> [Data to use]:
......
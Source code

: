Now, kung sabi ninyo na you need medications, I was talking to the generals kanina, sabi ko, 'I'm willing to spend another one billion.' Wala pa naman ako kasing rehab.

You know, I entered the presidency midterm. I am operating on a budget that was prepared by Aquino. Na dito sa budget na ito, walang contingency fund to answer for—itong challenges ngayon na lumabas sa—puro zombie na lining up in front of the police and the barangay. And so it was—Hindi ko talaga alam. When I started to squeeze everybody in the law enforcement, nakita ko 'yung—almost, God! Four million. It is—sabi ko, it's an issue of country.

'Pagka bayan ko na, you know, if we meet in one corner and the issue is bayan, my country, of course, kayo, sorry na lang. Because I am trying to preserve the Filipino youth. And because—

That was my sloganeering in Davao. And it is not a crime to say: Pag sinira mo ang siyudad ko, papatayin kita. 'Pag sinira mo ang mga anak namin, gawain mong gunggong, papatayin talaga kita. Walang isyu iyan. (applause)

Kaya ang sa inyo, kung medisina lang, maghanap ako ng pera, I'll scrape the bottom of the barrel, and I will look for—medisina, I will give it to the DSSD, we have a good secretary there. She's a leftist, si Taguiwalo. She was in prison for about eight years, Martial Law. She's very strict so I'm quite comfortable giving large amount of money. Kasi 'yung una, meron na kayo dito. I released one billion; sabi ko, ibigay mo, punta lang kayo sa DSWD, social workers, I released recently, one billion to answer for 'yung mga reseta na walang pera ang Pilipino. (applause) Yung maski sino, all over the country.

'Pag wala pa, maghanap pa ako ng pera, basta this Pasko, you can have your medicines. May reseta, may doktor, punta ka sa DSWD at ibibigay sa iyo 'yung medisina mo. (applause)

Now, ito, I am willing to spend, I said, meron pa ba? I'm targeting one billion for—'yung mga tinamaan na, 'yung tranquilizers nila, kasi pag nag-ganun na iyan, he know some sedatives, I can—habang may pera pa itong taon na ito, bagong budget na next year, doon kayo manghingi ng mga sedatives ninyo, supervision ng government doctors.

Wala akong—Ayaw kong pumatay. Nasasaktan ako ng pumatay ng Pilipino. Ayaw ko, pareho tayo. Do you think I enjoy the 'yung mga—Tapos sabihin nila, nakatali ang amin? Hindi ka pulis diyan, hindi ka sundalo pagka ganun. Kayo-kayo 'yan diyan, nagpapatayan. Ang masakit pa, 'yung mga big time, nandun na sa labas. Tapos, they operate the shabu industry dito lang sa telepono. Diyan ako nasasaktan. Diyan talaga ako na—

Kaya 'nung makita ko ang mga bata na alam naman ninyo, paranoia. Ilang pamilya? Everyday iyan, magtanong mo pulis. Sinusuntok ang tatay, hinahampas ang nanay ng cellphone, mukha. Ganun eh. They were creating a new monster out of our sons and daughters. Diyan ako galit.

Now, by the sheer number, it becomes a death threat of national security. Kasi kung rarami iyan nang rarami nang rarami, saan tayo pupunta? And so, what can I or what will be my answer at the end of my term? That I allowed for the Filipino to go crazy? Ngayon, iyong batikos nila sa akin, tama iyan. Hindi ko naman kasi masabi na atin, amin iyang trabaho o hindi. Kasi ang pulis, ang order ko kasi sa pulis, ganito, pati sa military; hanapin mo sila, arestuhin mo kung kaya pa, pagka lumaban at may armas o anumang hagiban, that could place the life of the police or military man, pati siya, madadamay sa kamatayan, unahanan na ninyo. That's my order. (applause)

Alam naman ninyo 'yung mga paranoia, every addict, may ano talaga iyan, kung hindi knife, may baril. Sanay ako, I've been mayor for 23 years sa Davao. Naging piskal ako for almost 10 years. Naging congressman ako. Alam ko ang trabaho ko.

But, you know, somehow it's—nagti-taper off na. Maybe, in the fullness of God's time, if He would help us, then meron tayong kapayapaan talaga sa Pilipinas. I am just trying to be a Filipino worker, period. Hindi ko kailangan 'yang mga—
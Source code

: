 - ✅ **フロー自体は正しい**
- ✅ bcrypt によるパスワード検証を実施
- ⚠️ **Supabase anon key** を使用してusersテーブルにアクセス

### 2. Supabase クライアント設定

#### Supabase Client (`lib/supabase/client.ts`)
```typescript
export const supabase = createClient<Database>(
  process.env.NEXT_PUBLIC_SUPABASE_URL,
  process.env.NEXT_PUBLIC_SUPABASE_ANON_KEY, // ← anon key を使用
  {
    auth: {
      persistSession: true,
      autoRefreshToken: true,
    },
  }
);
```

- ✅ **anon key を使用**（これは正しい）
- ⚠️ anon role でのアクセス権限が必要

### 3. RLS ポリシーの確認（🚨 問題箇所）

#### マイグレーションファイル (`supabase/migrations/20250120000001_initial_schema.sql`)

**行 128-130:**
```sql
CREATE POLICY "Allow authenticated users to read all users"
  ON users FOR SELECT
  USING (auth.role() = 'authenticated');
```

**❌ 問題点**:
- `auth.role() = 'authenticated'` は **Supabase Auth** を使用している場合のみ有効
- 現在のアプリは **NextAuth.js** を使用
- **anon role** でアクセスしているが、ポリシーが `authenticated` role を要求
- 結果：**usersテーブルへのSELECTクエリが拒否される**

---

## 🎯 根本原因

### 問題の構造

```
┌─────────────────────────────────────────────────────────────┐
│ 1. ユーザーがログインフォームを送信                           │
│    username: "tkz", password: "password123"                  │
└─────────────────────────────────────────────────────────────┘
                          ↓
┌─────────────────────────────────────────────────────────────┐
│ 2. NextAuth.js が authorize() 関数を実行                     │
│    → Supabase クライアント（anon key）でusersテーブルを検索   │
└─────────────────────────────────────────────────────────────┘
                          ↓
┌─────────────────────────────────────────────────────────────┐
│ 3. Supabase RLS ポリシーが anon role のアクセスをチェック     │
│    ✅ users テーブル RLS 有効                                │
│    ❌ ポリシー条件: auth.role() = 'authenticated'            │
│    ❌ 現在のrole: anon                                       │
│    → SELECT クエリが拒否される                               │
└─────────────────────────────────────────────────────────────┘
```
......
From the line containing "- ⚠️ anon role でのアクセス権限が必要" down to the last line of the records above, print every line exactly, with both ends kept.

- ⚠️ anon role でのアクセス権限が必要

### 3. RLS ポリシーの確認（🚨 問題箇所）

#### マイグレーションファイル (`supabase/migrations/20250120000001_initial_schema.sql`)

**行 128-130:**
```sql
CREATE POLICY "Allow authenticated users to read all users"
  ON users FOR SELECT
  USING (auth.role() = 'authenticated');
```

**❌ 問題点**:
- `auth.role() = 'authenticated'` は **Supabase Auth** を使用している場合のみ有効
- 現在のアプリは **NextAuth.js** を使用
- **anon role** でアクセスしているが、ポリシーが `authenticated` role を要求
- 結果：**usersテーブルへのSELECTクエリが拒否される**

---

## 🎯 根本原因

### 問題の構造

```
┌─────────────────────────────────────────────────────────────┐
│ 1. ユーザーがログインフォームを送信                           │
│    username: "tkz", password: "password123"                  │
└─────────────────────────────────────────────────────────────┘
                          ↓
┌─────────────────────────────────────────────────────────────┐
│ 2. NextAuth.js が authorize() 関数を実行                     │
│    → Supabase クライアント（anon key）でusersテーブルを検索   │
└─────────────────────────────────────────────────────────────┘
                          ↓
┌─────────────────────────────────────────────────────────────┐
│ 3. Supabase RLS ポリシーが anon role のアクセスをチェック     │
│    ✅ users テーブル RLS 有効                                │
│    ❌ ポリシー条件: auth.role() = 'authenticated'            │
│    ❌ 現在のrole: anon                                       │
│    → SELECT クエリが拒否される                               │
└─────────────────────────────────────────────────────────────┘
```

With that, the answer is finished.